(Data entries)
------------

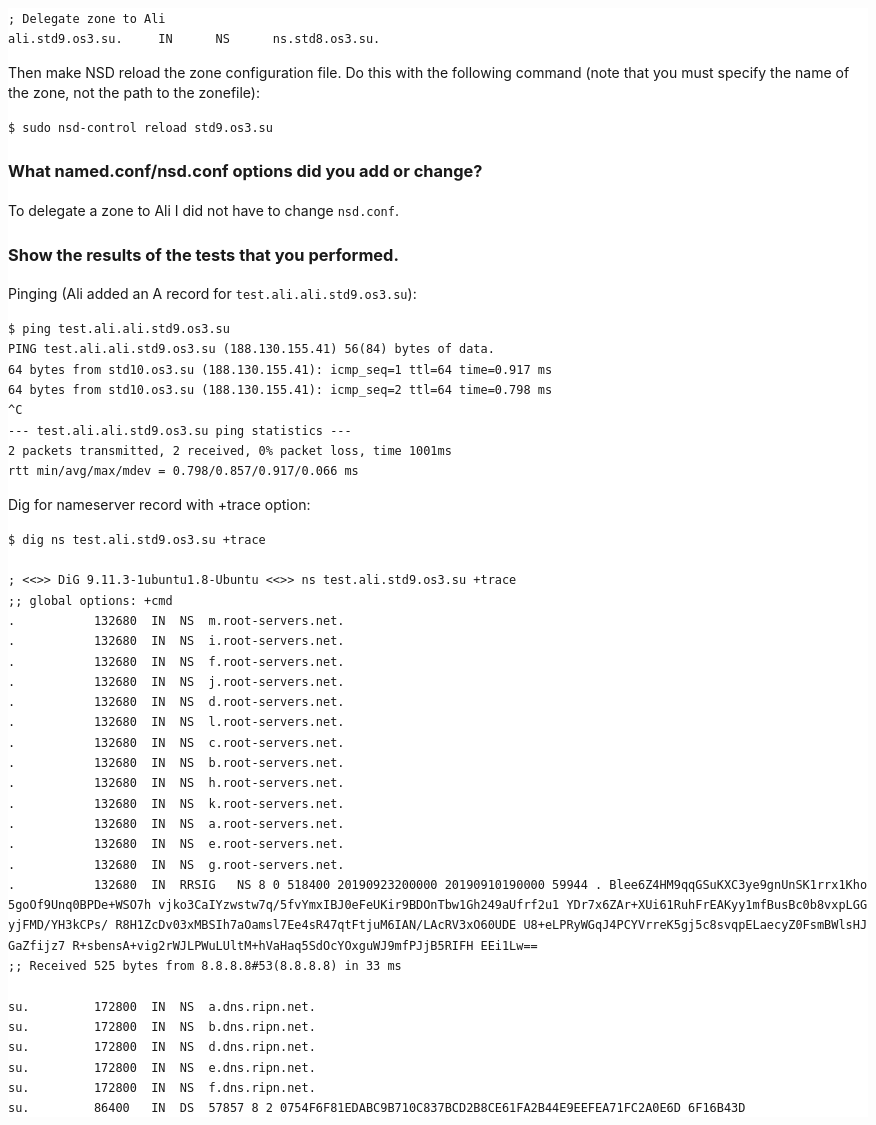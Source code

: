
 ```
; Delegate zone to Ali
ali.std9.os3.su.     IN      NS      ns.std8.os3.su.
```

Then make NSD reload the zone configuration file. Do this with the following command (note that you must specify the name of the zone, not the path to the zonefile):
```
$ sudo nsd-control reload std9.os3.su 
```

### What named.conf/nsd.conf options did you add or change?

To delegate a zone to Ali I did not have to change `nsd.conf`.

### Show the results of the tests that you performed.

Pinging (Ali added an A record for `test.ali.ali.std9.os3.su`):
```
$ ping test.ali.ali.std9.os3.su
PING test.ali.ali.std9.os3.su (188.130.155.41) 56(84) bytes of data.
64 bytes from std10.os3.su (188.130.155.41): icmp_seq=1 ttl=64 time=0.917 ms
64 bytes from std10.os3.su (188.130.155.41): icmp_seq=2 ttl=64 time=0.798 ms
^C
--- test.ali.ali.std9.os3.su ping statistics ---
2 packets transmitted, 2 received, 0% packet loss, time 1001ms
rtt min/avg/max/mdev = 0.798/0.857/0.917/0.066 ms
```

Dig for nameserver record with +trace option:
```
$ dig ns test.ali.std9.os3.su +trace

; <<>> DiG 9.11.3-1ubuntu1.8-Ubuntu <<>> ns test.ali.std9.os3.su +trace
;; global options: +cmd
.			132680	IN	NS	m.root-servers.net.
.			132680	IN	NS	i.root-servers.net.
.			132680	IN	NS	f.root-servers.net.
.			132680	IN	NS	j.root-servers.net.
.			132680	IN	NS	d.root-servers.net.
.			132680	IN	NS	l.root-servers.net.
.			132680	IN	NS	c.root-servers.net.
.			132680	IN	NS	b.root-servers.net.
.			132680	IN	NS	h.root-servers.net.
.			132680	IN	NS	k.root-servers.net.
.			132680	IN	NS	a.root-servers.net.
.			132680	IN	NS	e.root-servers.net.
.			132680	IN	NS	g.root-servers.net.
.			132680	IN	RRSIG	NS 8 0 518400 20190923200000 20190910190000 59944 . Blee6Z4HM9qqGSuKXC3ye9gnUnSK1rrx1Kho5goOf9Unq0BPDe+WSO7h vjko3CaIYzwstw7q/5fvYmxIBJ0eFeUKir9BDOnTbw1Gh249aUfrf2u1 YDr7x6ZAr+XUi61RuhFrEAKyy1mfBusBc0b8vxpLGGyjFMD/YH3kCPs/ R8H1ZcDv03xMBSIh7aOamsl7Ee4sR47qtFtjuM6IAN/LAcRV3xO60UDE U8+eLPRyWGqJ4PCYVrreK5gj5c8svqpELaecyZ0FsmBWlsHJGaZfijz7 R+sbensA+vig2rWJLPWuLUltM+hVaHaq5SdOcYOxguWJ9mfPJjB5RIFH EEi1Lw==
;; Received 525 bytes from 8.8.8.8#53(8.8.8.8) in 33 ms

su.			172800	IN	NS	a.dns.ripn.net.
su.			172800	IN	NS	b.dns.ripn.net.
su.			172800	IN	NS	d.dns.ripn.net.
su.			172800	IN	NS	e.dns.ripn.net.
su.			172800	IN	NS	f.dns.ripn.net.
su.			86400	IN	DS	57857 8 2 0754F6F81EDABC9B710C837BCD2B8CE61FA2B44E9EEFEA71FC2A0E6D 6F16B43D
```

------------

WORK REQUIRED: Where a line above contains the word "change", show that line.

RESPONSE BOX:
### What named.conf/nsd.conf options did you add or change?
To delegate a zone to Ali I did not have to change `nsd.conf`.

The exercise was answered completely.